I was in college before I took my first airplane ride – a trip from Nashville to Philadelphia for (no surprise here) the 1976 National Trust Preservation Conference. It was probably another ten-to-fifteen years after that before I traveled outside the U.S.
Growing up in a large, middle-class family in Tennessee in the 1950s and 1960s, we didn’t just jump on an airplane when we felt the urge. My children find this difficult to comprehend, since they took their first flight at 6 months of age, and by the time they were in college the number of countries they had visited required both hands to count. When I tell them that my grandparents probably stayed in Tennessee their entire lifetimes, they begin to recognize the dramatic changes that take place from one generation to the next.

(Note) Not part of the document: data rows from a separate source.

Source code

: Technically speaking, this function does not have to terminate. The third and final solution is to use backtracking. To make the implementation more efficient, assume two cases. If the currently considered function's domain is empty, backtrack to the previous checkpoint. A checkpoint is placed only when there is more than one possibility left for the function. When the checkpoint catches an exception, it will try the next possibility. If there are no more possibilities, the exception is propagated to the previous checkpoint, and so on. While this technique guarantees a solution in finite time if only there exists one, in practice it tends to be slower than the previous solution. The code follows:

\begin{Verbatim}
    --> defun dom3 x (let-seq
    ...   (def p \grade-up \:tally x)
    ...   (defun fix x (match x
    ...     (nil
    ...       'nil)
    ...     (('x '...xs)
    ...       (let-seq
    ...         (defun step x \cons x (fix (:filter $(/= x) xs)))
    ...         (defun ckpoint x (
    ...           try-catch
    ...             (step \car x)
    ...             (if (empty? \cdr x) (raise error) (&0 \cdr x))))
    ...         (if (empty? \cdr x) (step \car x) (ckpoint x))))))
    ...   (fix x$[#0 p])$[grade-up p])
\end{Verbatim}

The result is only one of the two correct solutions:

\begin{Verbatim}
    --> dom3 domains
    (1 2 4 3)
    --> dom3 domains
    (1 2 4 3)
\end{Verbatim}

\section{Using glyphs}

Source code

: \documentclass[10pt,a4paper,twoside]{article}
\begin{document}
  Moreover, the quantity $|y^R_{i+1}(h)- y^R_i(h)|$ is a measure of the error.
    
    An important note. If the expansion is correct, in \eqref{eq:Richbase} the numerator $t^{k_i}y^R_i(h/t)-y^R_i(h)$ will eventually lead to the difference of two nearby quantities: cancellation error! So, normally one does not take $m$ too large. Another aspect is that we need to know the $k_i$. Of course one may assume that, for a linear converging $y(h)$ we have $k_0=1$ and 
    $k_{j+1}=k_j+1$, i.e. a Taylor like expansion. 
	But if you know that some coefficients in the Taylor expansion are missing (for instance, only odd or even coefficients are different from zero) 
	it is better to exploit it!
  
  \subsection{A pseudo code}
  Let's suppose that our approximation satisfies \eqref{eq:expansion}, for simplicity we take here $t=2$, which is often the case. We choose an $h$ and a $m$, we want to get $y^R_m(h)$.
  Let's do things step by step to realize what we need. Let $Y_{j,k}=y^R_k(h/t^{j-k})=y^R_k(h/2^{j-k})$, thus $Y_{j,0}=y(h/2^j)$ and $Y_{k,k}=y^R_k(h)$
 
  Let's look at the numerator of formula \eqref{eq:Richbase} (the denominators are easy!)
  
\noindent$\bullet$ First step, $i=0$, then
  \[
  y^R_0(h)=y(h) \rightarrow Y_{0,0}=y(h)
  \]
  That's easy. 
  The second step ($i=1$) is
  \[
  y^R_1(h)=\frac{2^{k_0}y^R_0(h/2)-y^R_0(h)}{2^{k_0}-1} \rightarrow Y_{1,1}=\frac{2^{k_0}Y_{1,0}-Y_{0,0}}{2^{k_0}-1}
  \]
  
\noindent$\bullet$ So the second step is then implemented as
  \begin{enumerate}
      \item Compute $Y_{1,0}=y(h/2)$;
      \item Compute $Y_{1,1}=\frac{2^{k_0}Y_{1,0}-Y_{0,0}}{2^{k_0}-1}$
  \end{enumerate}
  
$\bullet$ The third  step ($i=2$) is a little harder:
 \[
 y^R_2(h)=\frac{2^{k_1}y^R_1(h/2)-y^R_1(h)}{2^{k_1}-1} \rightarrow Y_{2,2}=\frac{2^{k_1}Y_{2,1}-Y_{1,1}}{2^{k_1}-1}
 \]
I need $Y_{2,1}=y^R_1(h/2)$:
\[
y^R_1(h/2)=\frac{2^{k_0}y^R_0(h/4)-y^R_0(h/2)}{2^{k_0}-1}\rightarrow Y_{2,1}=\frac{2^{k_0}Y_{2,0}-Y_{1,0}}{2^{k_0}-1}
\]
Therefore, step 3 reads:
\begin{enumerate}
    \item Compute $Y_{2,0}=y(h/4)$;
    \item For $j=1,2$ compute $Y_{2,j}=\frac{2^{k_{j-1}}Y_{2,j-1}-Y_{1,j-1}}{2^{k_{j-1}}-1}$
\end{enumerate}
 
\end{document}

I’ve been working to make up for lost time when it comes to travel. Both personally and professionally, I have the opportunity and privilege to travel to many places both in the U.S. and around the world. I was thinking about this recently while listening to the writer Pico Iyer talk about travel and change. Like me, his grandparents “almost had their home in their community and their tribe and their religion handed to them at birth, whereas I felt that I could, in some ways, create my own.” In describing what to take from the opportunity to see so many wonderful places, Iyer writes,
“…anybody who travels knows that you’re not really doing so in order to move around – you’re traveling in order to be moved. And really what you’re seeing is not just the Grand Canyon or the Great Wall but some moods or intimations or places inside yourself that you never ordinarily see when you’re sleepwalking through your daily life….there’s this great undiscovered terrain that Henry David Thoreau and Thomas Merton and Emily Dickinson fearlessly investigated, and I want to follow in their footsteps.”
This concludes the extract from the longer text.